Distinct Fibroadipogenic Progenitor Populations And Trajectories Characterize Regenerative And Non-regenerative Responses In The Ischemic Limb

Introduction: Skeletal muscle possesses the capacity for self-repair. This ability is impaired in chronic limb threatening ischemia (CLTI) patients. Myopathy in CLTI patients is associated with adverse clinical outcomes. Skeletal muscle regeneration requires multicellular interactions between muscle progenitor cells and other cell types. Fibroadipogenic progentiors (FAPs) represent a support cell type in the skeletal muscle niche; they modulate inflammatory and myogenic responses via the secretion of a paracrine factors.
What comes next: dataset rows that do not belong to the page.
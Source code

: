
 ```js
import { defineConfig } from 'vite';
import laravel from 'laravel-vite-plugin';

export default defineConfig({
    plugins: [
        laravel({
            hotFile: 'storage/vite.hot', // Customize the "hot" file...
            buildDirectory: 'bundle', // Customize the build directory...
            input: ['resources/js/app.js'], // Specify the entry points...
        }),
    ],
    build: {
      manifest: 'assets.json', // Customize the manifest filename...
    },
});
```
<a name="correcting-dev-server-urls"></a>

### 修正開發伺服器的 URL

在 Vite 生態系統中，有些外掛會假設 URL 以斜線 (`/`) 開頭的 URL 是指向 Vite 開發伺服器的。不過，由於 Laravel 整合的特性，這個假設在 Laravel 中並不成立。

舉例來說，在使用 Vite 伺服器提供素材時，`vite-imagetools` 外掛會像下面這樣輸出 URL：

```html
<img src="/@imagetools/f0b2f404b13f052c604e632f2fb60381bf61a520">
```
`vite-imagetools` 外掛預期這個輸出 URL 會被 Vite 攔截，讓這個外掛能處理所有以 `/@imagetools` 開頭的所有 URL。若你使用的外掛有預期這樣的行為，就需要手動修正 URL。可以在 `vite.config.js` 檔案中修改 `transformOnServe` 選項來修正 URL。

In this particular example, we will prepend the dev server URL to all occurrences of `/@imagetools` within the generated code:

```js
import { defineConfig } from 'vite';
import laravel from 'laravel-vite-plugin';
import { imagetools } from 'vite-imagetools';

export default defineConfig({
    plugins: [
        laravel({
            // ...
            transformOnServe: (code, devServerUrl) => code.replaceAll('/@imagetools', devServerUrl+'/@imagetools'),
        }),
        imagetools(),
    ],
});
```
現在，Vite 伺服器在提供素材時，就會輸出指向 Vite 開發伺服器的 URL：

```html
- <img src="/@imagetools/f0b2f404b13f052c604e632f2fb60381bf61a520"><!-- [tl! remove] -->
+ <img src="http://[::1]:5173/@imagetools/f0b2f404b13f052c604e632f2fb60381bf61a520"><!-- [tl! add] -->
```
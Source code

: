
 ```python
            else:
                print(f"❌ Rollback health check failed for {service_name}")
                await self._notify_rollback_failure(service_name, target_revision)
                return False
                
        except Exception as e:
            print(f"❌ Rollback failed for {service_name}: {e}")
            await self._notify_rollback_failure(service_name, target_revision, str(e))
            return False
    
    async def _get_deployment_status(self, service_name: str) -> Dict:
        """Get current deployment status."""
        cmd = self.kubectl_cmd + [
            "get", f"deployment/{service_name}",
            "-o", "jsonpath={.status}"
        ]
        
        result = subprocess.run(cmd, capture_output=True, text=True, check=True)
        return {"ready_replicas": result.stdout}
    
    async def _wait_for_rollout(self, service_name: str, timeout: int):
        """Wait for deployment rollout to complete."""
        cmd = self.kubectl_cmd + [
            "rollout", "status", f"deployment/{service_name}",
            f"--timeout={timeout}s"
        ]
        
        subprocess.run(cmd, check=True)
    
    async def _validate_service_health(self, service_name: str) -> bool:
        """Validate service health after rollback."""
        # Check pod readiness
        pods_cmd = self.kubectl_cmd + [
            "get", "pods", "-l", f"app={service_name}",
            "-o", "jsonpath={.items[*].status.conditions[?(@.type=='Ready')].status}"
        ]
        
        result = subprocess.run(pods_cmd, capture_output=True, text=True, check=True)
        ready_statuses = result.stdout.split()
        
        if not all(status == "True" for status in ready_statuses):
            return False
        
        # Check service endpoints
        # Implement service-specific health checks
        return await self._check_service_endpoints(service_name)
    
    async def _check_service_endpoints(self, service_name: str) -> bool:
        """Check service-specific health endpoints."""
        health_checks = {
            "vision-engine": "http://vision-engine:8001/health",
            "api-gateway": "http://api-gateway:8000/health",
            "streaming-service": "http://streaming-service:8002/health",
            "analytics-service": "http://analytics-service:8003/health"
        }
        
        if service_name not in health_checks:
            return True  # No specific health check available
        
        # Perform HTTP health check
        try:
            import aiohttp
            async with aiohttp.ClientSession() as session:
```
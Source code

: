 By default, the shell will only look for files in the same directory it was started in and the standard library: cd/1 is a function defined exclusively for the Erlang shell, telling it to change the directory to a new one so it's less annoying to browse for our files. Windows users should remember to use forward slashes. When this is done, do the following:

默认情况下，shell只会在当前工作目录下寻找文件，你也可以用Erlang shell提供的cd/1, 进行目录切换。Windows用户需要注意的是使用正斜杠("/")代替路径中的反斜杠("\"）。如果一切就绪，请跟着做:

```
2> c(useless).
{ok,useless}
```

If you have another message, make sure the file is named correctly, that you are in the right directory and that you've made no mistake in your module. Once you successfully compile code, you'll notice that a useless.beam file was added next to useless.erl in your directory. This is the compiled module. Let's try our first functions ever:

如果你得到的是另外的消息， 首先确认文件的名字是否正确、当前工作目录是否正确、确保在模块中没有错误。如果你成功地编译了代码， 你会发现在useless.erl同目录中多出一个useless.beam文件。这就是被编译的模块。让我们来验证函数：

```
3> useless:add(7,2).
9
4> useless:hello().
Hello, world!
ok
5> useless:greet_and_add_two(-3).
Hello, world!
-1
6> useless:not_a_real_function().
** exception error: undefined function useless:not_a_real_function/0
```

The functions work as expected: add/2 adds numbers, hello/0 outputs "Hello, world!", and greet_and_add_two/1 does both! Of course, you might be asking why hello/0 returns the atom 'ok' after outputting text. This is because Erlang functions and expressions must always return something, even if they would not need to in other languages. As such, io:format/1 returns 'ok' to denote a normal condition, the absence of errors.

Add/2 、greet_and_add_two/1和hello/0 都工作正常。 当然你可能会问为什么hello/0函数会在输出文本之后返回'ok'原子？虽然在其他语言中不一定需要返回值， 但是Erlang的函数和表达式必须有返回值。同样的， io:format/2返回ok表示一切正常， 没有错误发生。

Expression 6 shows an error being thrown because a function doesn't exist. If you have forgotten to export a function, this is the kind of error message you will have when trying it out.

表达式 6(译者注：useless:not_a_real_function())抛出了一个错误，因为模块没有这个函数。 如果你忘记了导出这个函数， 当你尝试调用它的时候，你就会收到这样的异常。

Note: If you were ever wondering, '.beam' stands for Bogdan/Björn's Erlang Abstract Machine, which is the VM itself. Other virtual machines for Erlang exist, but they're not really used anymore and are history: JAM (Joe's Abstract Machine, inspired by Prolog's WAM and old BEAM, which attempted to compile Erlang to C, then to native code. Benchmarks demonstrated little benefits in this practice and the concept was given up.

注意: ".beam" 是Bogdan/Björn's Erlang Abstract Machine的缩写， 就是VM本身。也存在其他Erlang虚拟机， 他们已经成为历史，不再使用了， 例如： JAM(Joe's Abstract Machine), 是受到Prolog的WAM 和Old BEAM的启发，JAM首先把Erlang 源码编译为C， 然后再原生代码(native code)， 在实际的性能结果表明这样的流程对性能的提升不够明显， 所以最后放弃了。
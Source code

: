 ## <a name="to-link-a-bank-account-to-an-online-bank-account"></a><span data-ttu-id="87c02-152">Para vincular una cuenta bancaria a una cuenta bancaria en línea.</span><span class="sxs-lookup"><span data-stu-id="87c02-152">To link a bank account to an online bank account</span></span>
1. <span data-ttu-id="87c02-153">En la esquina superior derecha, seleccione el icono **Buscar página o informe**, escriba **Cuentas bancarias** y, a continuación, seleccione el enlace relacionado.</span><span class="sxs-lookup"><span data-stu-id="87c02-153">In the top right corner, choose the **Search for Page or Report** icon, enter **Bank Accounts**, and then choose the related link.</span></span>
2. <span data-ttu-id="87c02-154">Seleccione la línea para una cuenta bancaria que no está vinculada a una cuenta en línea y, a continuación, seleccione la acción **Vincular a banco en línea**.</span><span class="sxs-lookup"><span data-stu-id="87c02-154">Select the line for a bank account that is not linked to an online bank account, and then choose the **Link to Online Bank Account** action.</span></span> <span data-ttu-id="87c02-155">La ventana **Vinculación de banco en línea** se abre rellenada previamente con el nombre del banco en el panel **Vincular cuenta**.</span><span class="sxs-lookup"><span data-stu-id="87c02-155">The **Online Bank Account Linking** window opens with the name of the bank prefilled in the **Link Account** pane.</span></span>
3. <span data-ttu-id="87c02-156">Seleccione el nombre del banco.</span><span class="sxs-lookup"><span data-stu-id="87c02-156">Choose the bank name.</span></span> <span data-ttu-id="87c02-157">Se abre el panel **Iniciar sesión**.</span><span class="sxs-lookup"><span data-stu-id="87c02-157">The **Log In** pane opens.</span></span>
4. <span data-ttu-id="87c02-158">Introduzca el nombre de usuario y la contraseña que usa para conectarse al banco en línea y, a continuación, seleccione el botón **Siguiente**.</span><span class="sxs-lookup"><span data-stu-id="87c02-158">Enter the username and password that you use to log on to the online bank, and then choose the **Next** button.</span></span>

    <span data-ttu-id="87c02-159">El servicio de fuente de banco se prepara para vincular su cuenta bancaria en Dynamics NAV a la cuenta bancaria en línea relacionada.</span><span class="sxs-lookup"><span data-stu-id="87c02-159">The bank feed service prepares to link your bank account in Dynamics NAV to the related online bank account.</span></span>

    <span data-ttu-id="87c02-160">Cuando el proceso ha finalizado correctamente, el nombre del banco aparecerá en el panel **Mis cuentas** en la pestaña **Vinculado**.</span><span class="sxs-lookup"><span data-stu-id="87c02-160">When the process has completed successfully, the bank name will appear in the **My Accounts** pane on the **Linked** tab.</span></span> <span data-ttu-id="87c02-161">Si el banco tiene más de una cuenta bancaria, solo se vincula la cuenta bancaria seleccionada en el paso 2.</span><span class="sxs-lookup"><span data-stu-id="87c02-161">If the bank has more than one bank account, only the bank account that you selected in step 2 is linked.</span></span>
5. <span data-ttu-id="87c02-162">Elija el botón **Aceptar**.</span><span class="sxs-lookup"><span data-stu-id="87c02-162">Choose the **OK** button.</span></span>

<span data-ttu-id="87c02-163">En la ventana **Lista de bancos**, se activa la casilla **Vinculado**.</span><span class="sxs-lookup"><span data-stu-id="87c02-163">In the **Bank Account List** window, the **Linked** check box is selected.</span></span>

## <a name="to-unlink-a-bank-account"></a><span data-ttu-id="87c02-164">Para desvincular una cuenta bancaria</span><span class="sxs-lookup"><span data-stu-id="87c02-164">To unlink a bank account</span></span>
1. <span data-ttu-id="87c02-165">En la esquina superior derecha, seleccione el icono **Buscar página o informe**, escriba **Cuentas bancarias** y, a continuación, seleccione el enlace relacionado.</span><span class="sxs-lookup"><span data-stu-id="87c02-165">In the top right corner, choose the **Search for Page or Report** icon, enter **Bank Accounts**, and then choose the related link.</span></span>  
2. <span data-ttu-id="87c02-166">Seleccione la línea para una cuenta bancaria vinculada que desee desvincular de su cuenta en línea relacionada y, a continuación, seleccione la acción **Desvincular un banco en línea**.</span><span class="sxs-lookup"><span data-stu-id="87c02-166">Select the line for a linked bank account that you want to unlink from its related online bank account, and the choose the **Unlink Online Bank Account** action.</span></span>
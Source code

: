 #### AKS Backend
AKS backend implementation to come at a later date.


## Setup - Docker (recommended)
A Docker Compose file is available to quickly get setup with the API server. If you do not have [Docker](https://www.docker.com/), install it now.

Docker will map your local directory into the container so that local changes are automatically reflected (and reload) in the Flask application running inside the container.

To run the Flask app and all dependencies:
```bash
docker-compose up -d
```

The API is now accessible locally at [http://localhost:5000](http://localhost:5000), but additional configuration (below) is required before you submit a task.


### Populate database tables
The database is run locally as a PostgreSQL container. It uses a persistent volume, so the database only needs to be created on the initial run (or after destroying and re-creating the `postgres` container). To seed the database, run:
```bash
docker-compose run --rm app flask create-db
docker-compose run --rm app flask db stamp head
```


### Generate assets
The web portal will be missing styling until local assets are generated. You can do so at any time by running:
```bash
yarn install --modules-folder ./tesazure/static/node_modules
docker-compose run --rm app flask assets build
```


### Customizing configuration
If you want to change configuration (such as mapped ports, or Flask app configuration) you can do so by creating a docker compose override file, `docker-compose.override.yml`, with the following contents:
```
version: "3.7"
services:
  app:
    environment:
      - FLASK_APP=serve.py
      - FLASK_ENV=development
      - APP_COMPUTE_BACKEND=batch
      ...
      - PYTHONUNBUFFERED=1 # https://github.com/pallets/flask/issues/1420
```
Hence, FAPs are an attractive therapeutic target for myopathies. We sought to characterize the temporal dynamics and transcriptional heterogeneity of FAPs in failed and successful skeletal muscle regeneration in the ischemic limb. Methods: We analyzed the FAP regenerative response in BALB/c (non-regenerative) and C57BL/6 (regenerative) mice undergoing hindlimb ischemia using single-cell RNA sequencing spanning 4 distinct time points. We also performed RNA velocity analysis to determine the cellular dynamics of FAP sub-populations during the repair process. Results: We identified 10 FAP populations in the ischemic limb, including specific regenerative and non-regenerative FAP sub-clusters. Gene ontology (GO) enrichment analysis demonstrated distinct transcriptional programs between regenerative and non-regenerative FAPs. Regenerative FAPs were enriched in extracellular matrix and angiogenesis pathways, while non-regenerative FAPs were enriched in chemotactic pathways. RNA velocity analysis demonstrated divergent FAP cellular trajectories. Conclusions: Our study maps the dynamic FAP response in the ischemic limb at single-cell resolution. We identify distinct transcriptional programs and cellular trajectories that are associated with failed and successful skeletal muscle repair. This provides a resource to investigate FAP mediated mechanisms of skeletal muscle regeneration in response to limb ischemia.